Created attachment 452398 [details, diff] proposed fix I noticed that "qpkg -c" was segfaulting randomly on my hardened installs while working fine on my non-hardened system. Calling it 20 times caused at least one segfault on any of my hardened installs. At least portage-utils-0.62 and portage-utils-0.63 are affected by this bug. I started to debugging the issue and it turned out, that app-portage/portage-utils is calling a function to remove white spaces on a pointer, removing (at least) 0x20, 0x9 and 0xc from pointer addresses. The next use of such a "tuned" pointer will of course cause a segfault. My hardened installations with all the address randomization is just making sure that this happens quite regular and exposes the error. Removing the incorrect white space clean up fixes the issue for my, see the attachment.

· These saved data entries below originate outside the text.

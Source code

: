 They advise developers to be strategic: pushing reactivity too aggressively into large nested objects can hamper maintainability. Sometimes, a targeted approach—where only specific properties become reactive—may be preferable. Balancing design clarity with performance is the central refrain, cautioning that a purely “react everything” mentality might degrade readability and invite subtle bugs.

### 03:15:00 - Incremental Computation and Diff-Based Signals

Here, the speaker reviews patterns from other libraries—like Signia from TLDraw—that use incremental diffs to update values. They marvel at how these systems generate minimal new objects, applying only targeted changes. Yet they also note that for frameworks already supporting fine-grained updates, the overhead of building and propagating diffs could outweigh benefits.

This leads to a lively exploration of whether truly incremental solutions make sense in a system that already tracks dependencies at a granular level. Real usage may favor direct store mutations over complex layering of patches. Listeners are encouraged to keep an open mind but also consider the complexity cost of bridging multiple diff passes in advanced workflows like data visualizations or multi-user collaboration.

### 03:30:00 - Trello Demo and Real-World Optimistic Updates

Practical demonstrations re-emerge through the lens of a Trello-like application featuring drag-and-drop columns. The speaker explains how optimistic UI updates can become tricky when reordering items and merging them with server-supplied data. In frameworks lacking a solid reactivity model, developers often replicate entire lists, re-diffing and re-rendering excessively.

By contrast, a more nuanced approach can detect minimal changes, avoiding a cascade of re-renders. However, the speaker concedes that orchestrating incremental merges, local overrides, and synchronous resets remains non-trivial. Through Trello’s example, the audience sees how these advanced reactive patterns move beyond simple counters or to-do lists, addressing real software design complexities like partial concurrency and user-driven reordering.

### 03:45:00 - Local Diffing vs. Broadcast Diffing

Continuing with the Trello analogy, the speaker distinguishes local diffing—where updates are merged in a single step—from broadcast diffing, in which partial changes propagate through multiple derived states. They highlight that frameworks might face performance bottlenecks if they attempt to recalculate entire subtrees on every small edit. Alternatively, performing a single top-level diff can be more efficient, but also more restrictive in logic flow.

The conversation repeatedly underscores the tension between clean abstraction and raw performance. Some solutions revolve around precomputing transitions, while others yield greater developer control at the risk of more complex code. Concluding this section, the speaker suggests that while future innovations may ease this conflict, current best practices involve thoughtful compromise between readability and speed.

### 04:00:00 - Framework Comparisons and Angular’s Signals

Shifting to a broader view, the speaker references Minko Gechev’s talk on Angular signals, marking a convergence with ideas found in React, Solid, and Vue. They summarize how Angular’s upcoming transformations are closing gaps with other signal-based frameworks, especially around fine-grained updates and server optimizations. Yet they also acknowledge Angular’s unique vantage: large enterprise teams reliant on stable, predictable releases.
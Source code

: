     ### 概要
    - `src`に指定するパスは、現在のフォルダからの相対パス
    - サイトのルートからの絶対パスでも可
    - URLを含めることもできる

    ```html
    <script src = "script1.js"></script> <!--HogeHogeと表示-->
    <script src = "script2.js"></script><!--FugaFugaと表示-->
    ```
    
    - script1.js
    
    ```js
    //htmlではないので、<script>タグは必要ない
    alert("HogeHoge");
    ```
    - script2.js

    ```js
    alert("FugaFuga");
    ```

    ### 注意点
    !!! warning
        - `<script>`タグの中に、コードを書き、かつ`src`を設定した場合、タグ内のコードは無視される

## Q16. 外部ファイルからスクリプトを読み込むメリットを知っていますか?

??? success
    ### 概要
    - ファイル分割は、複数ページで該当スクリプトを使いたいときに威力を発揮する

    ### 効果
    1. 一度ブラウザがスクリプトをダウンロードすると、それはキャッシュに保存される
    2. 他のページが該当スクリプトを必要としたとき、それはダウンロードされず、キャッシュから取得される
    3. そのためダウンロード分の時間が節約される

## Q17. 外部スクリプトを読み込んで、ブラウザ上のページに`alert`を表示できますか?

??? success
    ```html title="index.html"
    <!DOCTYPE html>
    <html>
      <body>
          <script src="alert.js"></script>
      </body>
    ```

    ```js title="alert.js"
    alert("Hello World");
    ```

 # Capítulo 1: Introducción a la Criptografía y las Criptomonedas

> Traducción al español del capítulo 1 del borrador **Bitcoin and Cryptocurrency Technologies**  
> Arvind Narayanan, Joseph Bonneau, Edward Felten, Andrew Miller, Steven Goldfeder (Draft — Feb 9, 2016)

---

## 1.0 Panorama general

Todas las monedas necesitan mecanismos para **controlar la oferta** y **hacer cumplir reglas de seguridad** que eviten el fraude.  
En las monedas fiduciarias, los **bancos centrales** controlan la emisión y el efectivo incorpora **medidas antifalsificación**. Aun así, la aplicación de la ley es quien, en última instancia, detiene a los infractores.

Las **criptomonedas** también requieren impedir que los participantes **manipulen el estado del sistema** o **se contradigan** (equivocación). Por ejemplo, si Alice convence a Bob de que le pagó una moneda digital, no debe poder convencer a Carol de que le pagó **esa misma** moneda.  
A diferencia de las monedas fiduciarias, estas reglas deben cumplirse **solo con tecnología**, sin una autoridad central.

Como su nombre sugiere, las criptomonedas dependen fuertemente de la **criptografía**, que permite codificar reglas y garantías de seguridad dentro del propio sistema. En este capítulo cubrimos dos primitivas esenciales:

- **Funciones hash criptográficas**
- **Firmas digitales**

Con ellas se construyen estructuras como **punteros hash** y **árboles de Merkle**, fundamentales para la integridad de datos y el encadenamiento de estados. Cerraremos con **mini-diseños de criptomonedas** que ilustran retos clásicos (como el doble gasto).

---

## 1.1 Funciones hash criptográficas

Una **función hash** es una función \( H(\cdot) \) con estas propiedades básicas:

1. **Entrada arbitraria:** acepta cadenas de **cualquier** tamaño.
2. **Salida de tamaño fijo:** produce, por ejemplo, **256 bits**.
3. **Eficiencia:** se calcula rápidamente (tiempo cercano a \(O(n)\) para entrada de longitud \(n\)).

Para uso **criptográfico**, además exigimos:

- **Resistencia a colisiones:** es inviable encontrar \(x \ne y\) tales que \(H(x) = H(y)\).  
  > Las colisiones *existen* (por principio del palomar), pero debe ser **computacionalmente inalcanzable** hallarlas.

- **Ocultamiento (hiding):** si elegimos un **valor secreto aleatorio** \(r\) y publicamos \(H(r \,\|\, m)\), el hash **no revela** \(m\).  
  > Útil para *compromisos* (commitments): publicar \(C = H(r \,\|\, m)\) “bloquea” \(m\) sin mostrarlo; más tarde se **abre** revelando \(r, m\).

Created attachment 452400 [details] gdb backtrace of a crash buf = 0x7f800bf7 is a damaged pointer (should probably be 0x7f800bf720)
Not tested, but the initial assumption that the hardened kernel is exposing the issue is probably wrong. I assume now that this bug should affect any system having binary packages which can be cleaned up. The hardened systems I encountered the problem on are all using binary packages which can be cleaned up. And the non-hardened test system doesn't have any...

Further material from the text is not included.